The recent invasion of the Kogi State House of Assembly by hoodlums has gone down in the history of the State as a day of infamy.

On that day, thugs invaded the plenary chamber of the legislative body and drove members away. One legislator, Honourable Friday Sani representing Igalamela/Odolu State Constituency, was singled out by the marauders. He was frog-jumped and his dignity violated by the thugs who videoed their atrocious brutalisation of the lawmaker. Amazingly, the attack against Hon. Sani and his colleagues came on the day Sani was resuming his seat after obtaining a court order for his reinstatement.

The invasion was also in the wake of the invitation from the House to the state’s Commissioners for Justice and Finance, Mohammed Ibrahim and Idris Asiwaju, who were to testify on the utilisation of the bailout funds and the two batches of the Paris-Club loan refunds received from the Federal Government.

Remarkably, the attack did not take the police by surprise given the claim that the police had mobilised to the legislative complex that day following security reports of a planned attack.

What saved the life of the Speaker, Ahmed Umar, was perhaps the strong resistance put up by his security details who shoved him into an inner room and fought off the thugs. Other legislators like Hon. Sani who were not so privileged with official security were, however, not that lucky. Even more worrisome was that policemen stood arms akimbo as the thugs bloodied Hon. Sani and sacked the chamber.

The nonchalant attitude of the Police inevitably drew speculations of a possible conspiracy directed against the House for carrying out its legislative functions. Someone somewhere was bent on preventing the House in its bounden constitutional duty of holding the Executive to account, which was the purpose of inviting the Commissioners.

The legislature’s role as a lawmaking body and watchdog over the Executive must be protected from being trampled upon as the sponsored thugs did. The Inspector General of Police should probe the unwillingness of Police officers to provide security when the hoodlums attacked the Kogi House of Assembly. Otherwise, the Police will be seen as collaborating in the commission of crimes against the Kogi State legislature, which is a grave danger to our democracy.

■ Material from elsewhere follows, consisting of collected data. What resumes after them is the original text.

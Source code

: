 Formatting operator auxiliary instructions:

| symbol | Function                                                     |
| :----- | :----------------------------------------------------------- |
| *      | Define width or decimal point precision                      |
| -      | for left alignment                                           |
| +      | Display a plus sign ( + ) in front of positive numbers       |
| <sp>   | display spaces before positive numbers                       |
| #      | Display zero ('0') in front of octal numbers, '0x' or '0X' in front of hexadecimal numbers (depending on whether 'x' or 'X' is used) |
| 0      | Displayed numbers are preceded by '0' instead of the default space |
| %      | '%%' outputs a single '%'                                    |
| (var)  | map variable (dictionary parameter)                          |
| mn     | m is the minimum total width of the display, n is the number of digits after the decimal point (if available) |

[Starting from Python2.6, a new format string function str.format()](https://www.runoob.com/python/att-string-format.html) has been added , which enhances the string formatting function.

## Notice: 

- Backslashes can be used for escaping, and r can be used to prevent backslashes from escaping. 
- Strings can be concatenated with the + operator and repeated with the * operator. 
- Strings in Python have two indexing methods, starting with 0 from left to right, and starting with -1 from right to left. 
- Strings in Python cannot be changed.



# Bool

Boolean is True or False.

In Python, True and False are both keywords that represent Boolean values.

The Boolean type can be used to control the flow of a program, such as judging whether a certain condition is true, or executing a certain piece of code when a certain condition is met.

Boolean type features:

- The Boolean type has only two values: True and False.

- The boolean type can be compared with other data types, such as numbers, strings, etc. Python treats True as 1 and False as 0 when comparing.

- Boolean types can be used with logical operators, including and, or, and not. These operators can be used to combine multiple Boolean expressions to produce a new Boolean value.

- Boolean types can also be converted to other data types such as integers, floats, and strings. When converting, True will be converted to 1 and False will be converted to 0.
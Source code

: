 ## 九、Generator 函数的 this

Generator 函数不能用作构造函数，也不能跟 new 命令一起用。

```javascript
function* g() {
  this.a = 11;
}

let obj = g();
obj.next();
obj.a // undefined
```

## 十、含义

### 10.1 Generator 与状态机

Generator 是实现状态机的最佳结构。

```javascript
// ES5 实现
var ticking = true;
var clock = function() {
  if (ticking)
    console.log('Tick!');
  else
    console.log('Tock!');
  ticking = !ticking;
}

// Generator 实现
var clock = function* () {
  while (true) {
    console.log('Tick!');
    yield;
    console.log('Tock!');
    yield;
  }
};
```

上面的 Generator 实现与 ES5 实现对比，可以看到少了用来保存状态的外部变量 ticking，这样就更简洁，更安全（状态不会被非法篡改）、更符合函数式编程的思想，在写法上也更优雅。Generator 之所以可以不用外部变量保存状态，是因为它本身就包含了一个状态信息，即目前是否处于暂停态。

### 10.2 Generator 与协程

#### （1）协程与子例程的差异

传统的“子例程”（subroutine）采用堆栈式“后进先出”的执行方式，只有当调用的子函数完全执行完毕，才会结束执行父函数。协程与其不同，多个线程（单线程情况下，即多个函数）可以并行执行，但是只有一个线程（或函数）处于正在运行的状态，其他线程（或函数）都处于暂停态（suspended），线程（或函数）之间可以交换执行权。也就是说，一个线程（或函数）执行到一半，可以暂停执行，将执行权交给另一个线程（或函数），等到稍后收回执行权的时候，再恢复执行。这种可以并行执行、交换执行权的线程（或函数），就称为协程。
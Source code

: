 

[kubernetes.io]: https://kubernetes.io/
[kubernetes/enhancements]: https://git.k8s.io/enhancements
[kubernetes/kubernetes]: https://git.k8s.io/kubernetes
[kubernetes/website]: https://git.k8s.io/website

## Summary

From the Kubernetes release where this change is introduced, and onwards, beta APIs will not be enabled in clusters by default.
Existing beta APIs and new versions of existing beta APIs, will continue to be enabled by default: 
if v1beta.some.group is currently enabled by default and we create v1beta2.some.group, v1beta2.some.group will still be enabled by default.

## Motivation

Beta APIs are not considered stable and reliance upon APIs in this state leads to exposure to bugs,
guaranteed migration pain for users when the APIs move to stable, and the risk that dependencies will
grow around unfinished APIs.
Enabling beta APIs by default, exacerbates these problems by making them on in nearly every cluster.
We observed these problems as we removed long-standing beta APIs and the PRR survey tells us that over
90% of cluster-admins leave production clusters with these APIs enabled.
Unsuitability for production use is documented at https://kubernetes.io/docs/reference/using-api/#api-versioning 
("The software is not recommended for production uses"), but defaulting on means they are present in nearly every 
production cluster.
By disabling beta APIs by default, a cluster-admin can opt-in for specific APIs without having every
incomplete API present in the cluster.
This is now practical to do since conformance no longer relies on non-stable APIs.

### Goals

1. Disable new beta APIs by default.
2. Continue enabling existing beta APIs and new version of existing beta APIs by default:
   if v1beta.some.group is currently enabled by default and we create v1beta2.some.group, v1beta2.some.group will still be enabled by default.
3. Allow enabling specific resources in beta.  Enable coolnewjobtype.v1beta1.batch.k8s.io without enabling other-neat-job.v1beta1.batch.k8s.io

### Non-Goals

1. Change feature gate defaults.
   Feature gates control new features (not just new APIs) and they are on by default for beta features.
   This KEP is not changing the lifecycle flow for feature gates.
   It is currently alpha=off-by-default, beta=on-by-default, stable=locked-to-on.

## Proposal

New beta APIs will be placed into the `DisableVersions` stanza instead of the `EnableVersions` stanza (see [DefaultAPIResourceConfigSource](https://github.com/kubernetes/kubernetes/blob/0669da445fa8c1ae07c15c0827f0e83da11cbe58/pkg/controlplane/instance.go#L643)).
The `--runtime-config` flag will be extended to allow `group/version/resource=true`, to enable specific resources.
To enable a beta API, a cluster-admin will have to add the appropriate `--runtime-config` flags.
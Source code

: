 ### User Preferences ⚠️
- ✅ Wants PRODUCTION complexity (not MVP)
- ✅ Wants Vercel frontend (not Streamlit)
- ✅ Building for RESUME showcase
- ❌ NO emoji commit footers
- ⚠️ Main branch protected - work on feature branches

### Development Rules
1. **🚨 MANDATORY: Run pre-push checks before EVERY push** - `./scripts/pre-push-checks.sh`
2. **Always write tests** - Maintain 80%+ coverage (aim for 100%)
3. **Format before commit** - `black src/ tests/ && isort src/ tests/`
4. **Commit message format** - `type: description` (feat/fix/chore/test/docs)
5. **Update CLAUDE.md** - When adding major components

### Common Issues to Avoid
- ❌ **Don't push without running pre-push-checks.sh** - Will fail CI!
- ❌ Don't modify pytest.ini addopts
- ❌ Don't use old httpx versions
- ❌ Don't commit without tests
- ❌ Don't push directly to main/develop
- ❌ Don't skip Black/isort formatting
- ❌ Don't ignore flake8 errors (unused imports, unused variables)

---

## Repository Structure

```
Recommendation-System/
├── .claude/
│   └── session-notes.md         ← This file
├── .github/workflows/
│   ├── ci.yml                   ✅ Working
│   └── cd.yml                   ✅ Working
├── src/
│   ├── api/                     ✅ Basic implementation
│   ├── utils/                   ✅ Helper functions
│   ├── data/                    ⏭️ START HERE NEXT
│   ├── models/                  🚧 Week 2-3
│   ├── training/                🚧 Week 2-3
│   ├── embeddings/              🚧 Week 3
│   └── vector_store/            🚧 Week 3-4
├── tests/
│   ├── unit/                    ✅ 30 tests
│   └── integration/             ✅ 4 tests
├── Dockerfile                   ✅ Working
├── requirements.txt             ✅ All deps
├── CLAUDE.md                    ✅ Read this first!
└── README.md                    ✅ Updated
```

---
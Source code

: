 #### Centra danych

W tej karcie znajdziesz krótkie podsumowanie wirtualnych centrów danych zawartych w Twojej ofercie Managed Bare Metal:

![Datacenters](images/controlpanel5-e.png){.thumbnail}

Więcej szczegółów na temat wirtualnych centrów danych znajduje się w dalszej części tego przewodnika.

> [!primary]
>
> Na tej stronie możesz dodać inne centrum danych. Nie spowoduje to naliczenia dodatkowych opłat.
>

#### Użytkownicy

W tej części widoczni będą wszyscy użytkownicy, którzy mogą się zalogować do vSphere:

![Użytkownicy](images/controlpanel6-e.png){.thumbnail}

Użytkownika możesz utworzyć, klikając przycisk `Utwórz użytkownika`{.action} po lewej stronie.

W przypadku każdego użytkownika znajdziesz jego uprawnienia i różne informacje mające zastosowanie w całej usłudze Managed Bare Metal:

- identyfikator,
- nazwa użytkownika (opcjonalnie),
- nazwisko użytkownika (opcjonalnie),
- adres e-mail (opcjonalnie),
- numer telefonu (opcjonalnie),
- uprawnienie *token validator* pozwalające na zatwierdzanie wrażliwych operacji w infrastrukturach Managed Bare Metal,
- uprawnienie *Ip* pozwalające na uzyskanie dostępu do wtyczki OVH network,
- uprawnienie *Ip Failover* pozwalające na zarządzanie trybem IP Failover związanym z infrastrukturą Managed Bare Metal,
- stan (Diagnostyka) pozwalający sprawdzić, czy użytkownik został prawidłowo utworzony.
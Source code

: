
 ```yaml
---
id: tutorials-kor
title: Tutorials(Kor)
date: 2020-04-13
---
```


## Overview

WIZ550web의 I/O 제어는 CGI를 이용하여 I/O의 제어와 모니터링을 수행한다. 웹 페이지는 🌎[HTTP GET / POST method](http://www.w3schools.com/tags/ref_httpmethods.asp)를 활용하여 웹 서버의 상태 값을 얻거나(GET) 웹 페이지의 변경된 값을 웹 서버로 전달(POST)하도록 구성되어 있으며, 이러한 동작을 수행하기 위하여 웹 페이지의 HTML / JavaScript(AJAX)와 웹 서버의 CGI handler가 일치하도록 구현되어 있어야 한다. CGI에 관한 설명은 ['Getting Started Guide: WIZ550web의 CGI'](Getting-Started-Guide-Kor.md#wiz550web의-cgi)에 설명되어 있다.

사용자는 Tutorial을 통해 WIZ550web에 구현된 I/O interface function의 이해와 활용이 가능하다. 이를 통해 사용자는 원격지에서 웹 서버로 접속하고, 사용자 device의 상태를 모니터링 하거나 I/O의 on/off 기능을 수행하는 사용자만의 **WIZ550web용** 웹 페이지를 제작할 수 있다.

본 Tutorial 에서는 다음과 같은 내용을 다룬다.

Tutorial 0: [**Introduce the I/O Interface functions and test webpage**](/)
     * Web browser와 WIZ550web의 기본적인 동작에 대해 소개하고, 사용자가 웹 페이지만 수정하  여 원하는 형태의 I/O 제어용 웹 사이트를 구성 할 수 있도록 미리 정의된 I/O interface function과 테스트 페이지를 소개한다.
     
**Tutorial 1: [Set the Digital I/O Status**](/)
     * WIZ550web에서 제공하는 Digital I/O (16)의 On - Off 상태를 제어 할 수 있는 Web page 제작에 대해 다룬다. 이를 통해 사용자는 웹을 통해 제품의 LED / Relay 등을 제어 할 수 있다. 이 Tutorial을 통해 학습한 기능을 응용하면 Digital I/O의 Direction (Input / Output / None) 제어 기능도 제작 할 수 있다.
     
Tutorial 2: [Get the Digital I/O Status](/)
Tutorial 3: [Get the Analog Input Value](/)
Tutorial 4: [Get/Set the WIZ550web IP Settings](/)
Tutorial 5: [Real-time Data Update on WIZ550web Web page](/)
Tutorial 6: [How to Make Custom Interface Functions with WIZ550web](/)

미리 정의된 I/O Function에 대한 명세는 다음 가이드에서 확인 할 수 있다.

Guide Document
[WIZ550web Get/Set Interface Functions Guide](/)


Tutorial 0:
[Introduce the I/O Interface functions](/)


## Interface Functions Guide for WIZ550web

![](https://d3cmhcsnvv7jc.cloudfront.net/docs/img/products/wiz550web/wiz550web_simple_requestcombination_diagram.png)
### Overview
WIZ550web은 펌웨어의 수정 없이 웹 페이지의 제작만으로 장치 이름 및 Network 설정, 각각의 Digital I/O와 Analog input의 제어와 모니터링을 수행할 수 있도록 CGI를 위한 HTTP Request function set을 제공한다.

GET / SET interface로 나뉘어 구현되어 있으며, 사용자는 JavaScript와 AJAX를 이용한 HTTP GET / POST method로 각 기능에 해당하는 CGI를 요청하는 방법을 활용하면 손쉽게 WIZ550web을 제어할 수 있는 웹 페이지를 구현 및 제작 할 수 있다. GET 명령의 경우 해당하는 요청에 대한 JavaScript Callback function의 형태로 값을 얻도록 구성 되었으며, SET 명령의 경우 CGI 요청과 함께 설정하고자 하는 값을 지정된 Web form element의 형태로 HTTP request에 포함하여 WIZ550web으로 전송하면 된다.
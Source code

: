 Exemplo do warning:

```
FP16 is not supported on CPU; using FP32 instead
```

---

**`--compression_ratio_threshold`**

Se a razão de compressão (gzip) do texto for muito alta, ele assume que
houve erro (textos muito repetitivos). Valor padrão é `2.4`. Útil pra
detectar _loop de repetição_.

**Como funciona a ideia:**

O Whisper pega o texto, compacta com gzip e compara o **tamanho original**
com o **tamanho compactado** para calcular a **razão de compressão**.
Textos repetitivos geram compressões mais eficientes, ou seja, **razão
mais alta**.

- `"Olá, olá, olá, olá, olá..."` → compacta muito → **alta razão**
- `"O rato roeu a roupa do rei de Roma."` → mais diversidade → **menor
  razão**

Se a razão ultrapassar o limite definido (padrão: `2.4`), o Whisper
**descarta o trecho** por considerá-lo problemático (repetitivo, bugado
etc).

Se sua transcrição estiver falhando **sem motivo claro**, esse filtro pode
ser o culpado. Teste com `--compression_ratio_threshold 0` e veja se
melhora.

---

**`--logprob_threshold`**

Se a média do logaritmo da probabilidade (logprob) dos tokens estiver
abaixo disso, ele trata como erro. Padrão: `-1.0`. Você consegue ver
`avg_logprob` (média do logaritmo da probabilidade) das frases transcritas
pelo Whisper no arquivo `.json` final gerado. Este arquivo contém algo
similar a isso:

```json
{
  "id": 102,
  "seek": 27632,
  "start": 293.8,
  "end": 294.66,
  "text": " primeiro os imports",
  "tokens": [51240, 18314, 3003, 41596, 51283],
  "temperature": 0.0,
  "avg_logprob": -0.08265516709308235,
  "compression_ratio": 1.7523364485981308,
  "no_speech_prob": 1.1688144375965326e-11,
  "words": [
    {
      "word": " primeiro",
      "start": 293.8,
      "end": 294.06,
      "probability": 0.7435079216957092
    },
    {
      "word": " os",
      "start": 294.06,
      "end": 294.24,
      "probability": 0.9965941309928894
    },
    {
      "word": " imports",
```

It is even more ominous that three days after that ignoble invasion, the leadership of the House of Assembly was changed. The nexus between the attack and the change of leadership must be probed.

The Kogi House invasion, which was one of a series of similar incidents over the years, was yet another indicator that democracy has not really arrived at the state level where governors still behave like military administrators. This must stop.